[Collection entries]
--- START ---
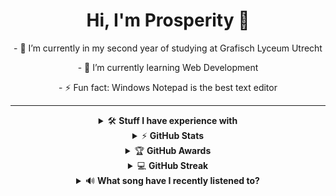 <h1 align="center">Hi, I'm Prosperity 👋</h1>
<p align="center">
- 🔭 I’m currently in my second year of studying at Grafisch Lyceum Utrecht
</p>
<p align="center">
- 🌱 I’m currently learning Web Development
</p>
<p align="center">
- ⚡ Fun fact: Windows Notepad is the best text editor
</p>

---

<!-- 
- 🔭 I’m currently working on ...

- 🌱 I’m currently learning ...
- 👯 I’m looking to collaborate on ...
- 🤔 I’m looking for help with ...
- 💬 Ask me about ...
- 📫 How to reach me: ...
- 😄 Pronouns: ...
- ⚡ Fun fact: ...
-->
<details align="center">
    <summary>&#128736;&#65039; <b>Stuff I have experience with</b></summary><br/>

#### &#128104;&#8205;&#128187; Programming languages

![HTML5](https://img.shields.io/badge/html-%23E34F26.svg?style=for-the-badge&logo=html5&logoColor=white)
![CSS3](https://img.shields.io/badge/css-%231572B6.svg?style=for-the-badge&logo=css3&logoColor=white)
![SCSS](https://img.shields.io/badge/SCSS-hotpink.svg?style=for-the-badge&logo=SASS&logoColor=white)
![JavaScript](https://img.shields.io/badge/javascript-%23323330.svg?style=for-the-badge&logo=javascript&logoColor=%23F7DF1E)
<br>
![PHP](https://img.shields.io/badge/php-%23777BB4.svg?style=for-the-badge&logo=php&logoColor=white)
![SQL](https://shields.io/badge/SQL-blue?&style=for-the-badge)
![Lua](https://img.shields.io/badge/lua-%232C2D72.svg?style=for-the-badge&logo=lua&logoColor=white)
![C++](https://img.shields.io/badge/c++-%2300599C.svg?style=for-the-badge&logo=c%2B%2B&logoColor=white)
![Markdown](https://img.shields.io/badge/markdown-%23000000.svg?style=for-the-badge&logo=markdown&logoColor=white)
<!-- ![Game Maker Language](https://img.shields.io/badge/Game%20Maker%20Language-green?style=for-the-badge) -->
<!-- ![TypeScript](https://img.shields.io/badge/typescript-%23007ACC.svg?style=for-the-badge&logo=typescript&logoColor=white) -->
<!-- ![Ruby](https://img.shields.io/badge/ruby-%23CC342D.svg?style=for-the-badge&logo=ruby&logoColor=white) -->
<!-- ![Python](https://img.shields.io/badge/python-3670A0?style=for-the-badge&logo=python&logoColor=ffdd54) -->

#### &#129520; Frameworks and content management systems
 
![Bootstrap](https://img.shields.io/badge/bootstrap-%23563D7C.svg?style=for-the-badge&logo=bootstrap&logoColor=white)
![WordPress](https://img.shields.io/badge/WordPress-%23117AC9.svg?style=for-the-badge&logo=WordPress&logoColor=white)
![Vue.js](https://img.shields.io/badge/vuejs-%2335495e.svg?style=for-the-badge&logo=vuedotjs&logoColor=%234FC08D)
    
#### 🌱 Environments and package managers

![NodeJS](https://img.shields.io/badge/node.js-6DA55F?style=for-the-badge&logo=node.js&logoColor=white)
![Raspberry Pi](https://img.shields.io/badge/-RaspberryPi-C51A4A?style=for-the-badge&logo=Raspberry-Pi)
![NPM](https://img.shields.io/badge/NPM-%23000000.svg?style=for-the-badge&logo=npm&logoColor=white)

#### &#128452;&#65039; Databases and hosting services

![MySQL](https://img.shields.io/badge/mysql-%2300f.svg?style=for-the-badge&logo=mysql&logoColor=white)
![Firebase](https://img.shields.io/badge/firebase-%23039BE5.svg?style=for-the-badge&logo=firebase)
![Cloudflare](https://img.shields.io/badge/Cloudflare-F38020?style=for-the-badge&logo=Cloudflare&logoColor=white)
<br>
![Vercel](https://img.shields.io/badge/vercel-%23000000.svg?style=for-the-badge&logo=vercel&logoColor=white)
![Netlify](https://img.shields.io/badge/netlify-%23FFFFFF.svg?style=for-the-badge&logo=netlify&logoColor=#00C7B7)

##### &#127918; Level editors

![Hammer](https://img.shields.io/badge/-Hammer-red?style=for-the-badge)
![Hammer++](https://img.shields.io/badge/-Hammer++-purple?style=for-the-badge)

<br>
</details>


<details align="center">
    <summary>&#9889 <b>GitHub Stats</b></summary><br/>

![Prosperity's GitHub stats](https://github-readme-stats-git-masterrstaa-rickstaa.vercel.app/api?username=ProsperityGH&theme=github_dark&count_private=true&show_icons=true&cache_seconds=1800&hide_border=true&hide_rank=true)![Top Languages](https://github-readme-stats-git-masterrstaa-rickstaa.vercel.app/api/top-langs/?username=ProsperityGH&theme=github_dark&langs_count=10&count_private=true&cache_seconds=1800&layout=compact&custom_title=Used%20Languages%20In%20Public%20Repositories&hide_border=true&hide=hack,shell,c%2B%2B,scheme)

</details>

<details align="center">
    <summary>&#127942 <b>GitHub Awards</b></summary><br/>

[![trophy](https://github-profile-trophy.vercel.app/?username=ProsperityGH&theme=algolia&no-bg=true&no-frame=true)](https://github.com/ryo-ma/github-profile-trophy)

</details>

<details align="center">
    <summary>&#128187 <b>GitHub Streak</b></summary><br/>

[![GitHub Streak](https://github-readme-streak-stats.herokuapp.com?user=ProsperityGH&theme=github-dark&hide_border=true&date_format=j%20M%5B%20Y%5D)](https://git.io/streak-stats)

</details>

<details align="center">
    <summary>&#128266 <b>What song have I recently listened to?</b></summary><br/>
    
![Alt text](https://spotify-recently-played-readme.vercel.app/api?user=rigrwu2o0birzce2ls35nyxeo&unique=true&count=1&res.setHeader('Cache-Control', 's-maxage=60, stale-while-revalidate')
--- END ---
--- START ---
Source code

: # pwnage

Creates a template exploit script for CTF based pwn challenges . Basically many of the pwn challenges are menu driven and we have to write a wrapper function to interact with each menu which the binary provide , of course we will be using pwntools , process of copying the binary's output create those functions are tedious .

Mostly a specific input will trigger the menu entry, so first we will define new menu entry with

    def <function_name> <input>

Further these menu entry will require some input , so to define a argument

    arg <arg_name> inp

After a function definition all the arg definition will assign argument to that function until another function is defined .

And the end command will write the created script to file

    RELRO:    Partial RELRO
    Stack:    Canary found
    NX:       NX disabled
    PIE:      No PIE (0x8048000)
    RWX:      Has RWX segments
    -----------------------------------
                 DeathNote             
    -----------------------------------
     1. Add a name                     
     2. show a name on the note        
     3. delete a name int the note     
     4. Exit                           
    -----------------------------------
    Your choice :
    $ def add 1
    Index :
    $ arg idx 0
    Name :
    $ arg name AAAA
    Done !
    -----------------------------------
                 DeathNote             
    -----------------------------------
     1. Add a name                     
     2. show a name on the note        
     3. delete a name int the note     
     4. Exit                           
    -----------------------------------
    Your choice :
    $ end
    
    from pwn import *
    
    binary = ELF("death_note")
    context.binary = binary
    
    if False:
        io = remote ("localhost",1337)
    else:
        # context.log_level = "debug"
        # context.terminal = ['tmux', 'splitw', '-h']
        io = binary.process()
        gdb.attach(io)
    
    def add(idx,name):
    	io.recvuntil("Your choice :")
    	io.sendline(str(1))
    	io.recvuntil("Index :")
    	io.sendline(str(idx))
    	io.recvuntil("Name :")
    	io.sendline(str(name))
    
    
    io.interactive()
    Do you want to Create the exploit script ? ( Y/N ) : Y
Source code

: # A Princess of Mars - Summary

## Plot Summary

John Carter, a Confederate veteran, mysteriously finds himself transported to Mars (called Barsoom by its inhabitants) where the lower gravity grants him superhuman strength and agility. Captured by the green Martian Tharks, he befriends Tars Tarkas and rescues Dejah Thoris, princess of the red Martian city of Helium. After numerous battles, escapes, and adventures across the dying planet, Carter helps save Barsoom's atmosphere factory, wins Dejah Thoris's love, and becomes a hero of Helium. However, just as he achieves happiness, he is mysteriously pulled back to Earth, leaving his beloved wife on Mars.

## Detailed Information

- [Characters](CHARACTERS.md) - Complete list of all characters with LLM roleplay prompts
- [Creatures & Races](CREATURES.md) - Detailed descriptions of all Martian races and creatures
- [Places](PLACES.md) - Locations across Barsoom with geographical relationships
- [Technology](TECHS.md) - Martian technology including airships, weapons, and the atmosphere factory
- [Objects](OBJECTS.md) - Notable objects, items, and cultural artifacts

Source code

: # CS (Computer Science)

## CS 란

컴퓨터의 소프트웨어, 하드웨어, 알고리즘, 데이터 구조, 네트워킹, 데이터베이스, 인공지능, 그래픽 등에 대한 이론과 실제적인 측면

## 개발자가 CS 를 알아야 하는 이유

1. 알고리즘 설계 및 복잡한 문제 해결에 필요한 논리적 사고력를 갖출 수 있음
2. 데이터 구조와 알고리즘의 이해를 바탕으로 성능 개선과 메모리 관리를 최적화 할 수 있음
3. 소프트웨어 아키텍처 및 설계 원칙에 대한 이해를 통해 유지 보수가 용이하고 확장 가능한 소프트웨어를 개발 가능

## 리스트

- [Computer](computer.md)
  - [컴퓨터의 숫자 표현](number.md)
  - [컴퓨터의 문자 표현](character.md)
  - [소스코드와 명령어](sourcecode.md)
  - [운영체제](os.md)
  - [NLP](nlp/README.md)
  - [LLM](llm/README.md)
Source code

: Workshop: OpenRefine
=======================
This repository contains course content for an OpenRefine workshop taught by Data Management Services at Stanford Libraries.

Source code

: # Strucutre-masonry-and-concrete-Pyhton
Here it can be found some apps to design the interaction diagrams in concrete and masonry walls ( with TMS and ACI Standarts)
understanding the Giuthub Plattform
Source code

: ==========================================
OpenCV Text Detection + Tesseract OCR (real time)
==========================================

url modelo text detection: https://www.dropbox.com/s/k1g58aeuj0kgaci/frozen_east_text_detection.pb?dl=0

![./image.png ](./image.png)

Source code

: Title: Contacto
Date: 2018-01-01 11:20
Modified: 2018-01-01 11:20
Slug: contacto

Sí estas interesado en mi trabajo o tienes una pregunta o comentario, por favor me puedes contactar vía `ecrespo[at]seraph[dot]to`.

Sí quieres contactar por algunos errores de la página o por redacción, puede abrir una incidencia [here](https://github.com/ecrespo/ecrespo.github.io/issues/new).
--- END ---
[Work order]
Above are the records. Copy the lines beginning at the one that has "io.sendline(str(1))" and ending with the one that has "## Plot Summary", unchanged.

[Response to this exercise]
    	io.sendline(str(1))
    	io.recvuntil("Index :")
    	io.sendline(str(idx))
    	io.recvuntil("Name :")
    	io.sendline(str(name))
    
    
    io.interactive()
    Do you want to Create the exploit script ? ( Y/N ) : Y
Source code

: # A Princess of Mars - Summary

## Plot Summary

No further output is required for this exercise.